数年前、近所に住むスタイルが良くて、美人で、いつもニコニコしているママさんが、
ワイドデニムに白い無地Tをインして
さらっと合わせているのを見た。

気取っているわけでもなく、
頑張っている感じもしないのに、ちゃんと素敵で、
「ああ、こういう人になりたいな」と思った。


そのままの勢いで、
似たようなワイドデニムを買った。


けれど、いざ自分が履いてみると、どうもしっくりこない。

白い無地Tをラフに合わせるなんて、夢のまた夢。
インしたら最後。
私のお腹は遠慮なく
\ここにいますよ〜/と主張してくる。

鏡の前で、
角度を変えたり、少し引っ込めてみたり、
お腹に力を入れてみたりしたけれど、
状況は何ひとつ好転しなかった。

結局、そのデニムの出番はあまりない。

気づけば、私のクローゼットの主役は
ウエストがゴムで、ワイドで、締め付けのないパンツばかりだ。

楽だし、流行ってるし、
なんとなくおしゃれに見える。
なにより、何も考えなくていい。


今日、久しぶりにその唯一のデニムを履いてみた。

入らないわけじゃない。
けれど、少しだけきつくなっていた。

クリスマスから年明けにかけて、
「今日くらいはいいよね」と理由をつくり
食べて飲んでしてたツケが、きちんと回ってきていた。


「3人産んだんだから仕方ない。
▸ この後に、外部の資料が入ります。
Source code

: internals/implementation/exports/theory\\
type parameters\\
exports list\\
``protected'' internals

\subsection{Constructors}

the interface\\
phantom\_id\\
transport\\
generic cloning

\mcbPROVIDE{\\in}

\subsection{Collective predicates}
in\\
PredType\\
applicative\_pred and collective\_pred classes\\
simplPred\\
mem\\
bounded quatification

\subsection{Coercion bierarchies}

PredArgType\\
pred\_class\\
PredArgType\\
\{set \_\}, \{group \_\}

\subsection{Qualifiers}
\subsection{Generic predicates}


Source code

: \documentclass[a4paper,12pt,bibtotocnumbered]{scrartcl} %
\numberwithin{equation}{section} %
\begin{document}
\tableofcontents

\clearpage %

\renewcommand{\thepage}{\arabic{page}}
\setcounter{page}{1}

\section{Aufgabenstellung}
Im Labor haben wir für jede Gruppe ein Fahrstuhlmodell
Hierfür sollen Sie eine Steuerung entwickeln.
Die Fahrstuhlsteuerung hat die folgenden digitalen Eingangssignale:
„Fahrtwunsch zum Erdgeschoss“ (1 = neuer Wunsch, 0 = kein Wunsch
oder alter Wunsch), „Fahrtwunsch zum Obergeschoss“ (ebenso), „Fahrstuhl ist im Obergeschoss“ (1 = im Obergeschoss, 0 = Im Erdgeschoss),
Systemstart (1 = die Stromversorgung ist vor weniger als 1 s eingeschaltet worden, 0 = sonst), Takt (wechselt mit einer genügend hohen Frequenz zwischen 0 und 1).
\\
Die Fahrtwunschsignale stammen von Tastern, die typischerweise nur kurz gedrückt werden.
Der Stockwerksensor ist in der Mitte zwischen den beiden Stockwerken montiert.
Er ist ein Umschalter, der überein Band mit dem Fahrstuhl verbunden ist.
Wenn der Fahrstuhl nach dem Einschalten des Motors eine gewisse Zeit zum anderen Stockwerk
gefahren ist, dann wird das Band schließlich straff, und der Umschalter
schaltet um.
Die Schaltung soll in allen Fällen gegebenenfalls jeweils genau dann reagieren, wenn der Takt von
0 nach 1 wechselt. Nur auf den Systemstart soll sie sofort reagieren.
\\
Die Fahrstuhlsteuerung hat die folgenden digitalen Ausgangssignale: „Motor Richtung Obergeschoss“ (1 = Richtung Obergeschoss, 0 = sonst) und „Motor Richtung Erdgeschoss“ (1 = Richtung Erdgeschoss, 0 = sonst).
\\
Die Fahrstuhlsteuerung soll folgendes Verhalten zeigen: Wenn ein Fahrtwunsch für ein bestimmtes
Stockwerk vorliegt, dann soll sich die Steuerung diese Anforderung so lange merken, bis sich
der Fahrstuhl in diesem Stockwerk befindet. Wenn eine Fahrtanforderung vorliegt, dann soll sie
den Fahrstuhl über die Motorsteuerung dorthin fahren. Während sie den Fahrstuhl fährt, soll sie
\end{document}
」

毎度、自分のお腹を見るたびに、ため息と共に頭に浮かぶいい言い訳で
今日も自分の心を落ち着かせる。


独身時代の私は、自分で言うのもなんだけれど、細かった。

スキニージーンズにロングブーツ。
今思えば平成感丸出しのスタイルで、
颯爽と歩いていた。

当時はそれでも、「痩せたい」と口癖のように言っていたけれど、
昔の写真を見返すと、
「どこを?」と聞きたくなる。

ラーメン1杯すら食べきれず、
夫(当時の彼氏)に
「もう無理」と差し出していたあの頃。

それが今では、
ラーメン1杯では物足りず、餃子も、
子どもたちが残したラーメンまで、きれいに平らげてしまう。

夫からしたら、
もはや別人。
詐欺と言われても、反論できない。


今、ワイドパンツが流行っていて、心から助かっている。

とてもじゃないけれど、スキニーには戻れない。

あんなパツパツじゃ、子供のオムツを替えるたびに息ができなくなる。

そんなことを考えながら、
子供たちを寝かせ終えた夜21時。

ご褒美のアイスを食べながら、
私はこの文章を書いている。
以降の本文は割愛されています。